The following is a review of research studies published in 2010 on market-based education reforms in the United States. It shows that performance pay for teachers, charter schools and value-added measures of school and teacher performance are not succeeding in raising student achievement. It is a slightly edited version of an article originally published by the Albert Shanker Institute and then in The Washington Post .
“Race to the Top” and Waiting for Superman made 2010 a banner year for the market-based education reforms that dominate our national discourse. By contrast, a look at the “year in research” presents a rather different picture for the three pillars of this paradigm: merit pay, charter schools, and using value-added estimates in high-stakes decisions.
There will always be exceptions (especially given the sheer volume of reports generated by think tanks, academics, and other players), and one year does not a body of research make. But a quick review of high-quality studies from independent, reputable researchers shows that 2010 was not a particularly good year for these policies.
First and perhaps foremost, the first and best experimental evaluation of teacher merit pay (by the National Center on Performance Incentives) found that teachers eligible for bonuses did not increase their students’ tests scores more than those not eligible. Earlier in the year, a Mathematica study of Chicago’s Teacher Advancement Program (which includes data on the first two of the program’s three years) reached the same conclusion.

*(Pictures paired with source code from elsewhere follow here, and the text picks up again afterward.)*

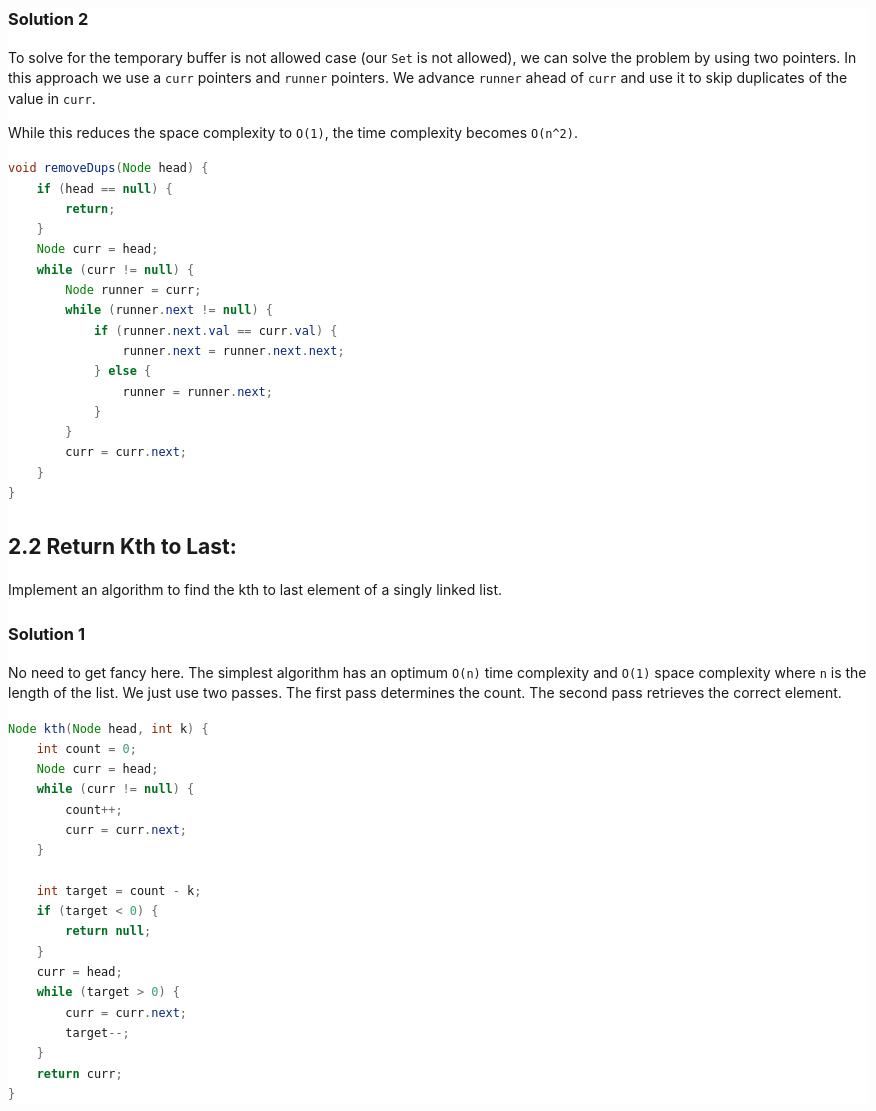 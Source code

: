 ### Solution 2

To solve for the temporary buffer is not allowed case (our `Set` is not
allowed), we can solve the problem by using two pointers. In this approach
we use a `curr` pointers and `runner` pointers. We advance `runner` ahead
of `curr` and use it to skip duplicates of the value in `curr`.

While this reduces the space complexity to `O(1)`, the time complexity becomes
`O(n^2)`.

```java
void removeDups(Node head) {
    if (head == null) {
        return;
    }
    Node curr = head;
    while (curr != null) {
        Node runner = curr;
        while (runner.next != null) {
            if (runner.next.val == curr.val) {
                runner.next = runner.next.next;
            } else {
                runner = runner.next;
            }
        }
        curr = curr.next;
    }
}
```

## 2.2 **Return Kth to Last:**

Implement an algorithm to find the kth to last element of a singly
linked list.

### Solution 1

No need to get fancy here. The simplest algorithm has an optimum `O(n)`
time complexity and `O(1)` space complexity where `n` is the length of the
list. We just use two passes. The first pass determines the count. The
second pass retrieves the correct element.

```java
Node kth(Node head, int k) {
    int count = 0;
    Node curr = head;
    while (curr != null) {
        count++;
        curr = curr.next;
    }

    int target = count - k;
    if (target < 0) {
        return null;
    }
    curr = head;
    while (target > 0) {
        curr = curr.next;
        target--;
    }
    return curr;
}
```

The almost universal reaction from the market-based reformers was that merit pay is not supposed to generate short-term increases in test scores, but rather to improve the quality of applicants to the profession and their subsequent retention.
In the area of charter schools, a report was published by the US Department of Education showing no test score benefits of charter middle schools. An article published in the American Journal of Education not only found no achievement advantage for charters, but also that a measure of “innovation” was actually negatively associated with score gains.
So, some of the best work ever on charters and merit pay came in 2010, with very lackluster results, just as a massive wave of publicity and funding awarded these policy measures a starring role in our national education policy.
This past year was also bountiful for value-added research. Strangely, the value-added analysis that got the most attention by far – and which became the basis for a series of Los Angeles Times stories – was also among the least consequential. The results were very much in line with more than a decade of studies on teacher effects. The questionable decision to publish teachers’ names and scores, on the other hand, garnered incredible public controversy.
From a purely research perspective, other studies were far more important. Perhaps most notably in the area of practical implications, was a report published by the US Education Department showing high error rates which persisted even with multiple years of data. On a similar note, a look at teacher value-added scores in New York City – the largest district in the nation – found strikingly large error margins.
The news wasn’t all bad, of course, and value-added research almost never lends itself to simple “yes/no verdicts.” For instance, the recently released preliminary results from the Gates-funded research study on Measures of Effective Teaching (MET) provide new evidence that alternative measures of teacher quality, most notably student perceptions of their effectiveness, maintain modest but significant correlations with value-added scores (similarly, another 2010 paper published by the National Bureau of Economic Research found an association between principal evaluations and value-added scores, and also demonstrated that principals may use this information productively).
In contrast to absurd mass media claims that these preliminary MET results validate the use of value-added scores in high-stakes decisions, the first round of findings represents the beginning of a foundation for building composite measures of teacher effectiveness. The final report of this effort (scheduled for release this fall) will be of greater consequence.
There were also some very interesting teacher quality papers that didn’t get much public attention, all of which suggest that our understanding of teacher effects on test scores is still very much a work in progress. There are too many to list, but one particularly clever and significant working paper from the NBER found that the “match quality” between teachers and schools explains about one-quarter of the variation in teacher effects (i.e., teachers would get different value-added scores in different schools).
A related, important paper from another research institute found that teachers in high-poverty schools get lower value-added scores than those in more affluent schools, but that the differences are small and do not arise among the top teachers (and cannot be attributed to higher attrition in poorer schools). The researchers also found that the effects of experience are less consistent in higher-poverty schools, which may explain the discrepancies by school poverty.
These contextual variations in value-added estimates carry substantial implications for the use of these estimates in high-stakes decisions. They also show how we’re just beginning to address some of the most important questions about these measures’ use in actual decisions.
In the longer-term, though, the primary contribution of the value-added literature has been to show that teachers vary widely in their effect on student test scores, and that most of the variation is unexplained by conventional variables. These findings remain well-established. But whether or not we can use value added to identify persistently high- and low-performers is still very much an open question.
Nevertheless, 2010 saw hundreds of states and districts move ahead with incorporating heavily-weighted value-added measures into their evaluation systems. The reports above (and many others) sparked important debates about the imprecision of all types of teacher quality measures, and how to account for this error while building new, more useful evaluation systems. The Race to the Top-fueled rush to design these new systems might have benefited from this discussion, and from more analysis to guide it.
Overall, while 2010 will certainly be remembered as a watershed year for market-based reforms, this wave of urgency and policy changes unfolded concurrently with a steady flow of solid research suggesting that extreme caution, not haste, is in order.
Matthew Di Carlo
Albert Shanker Institute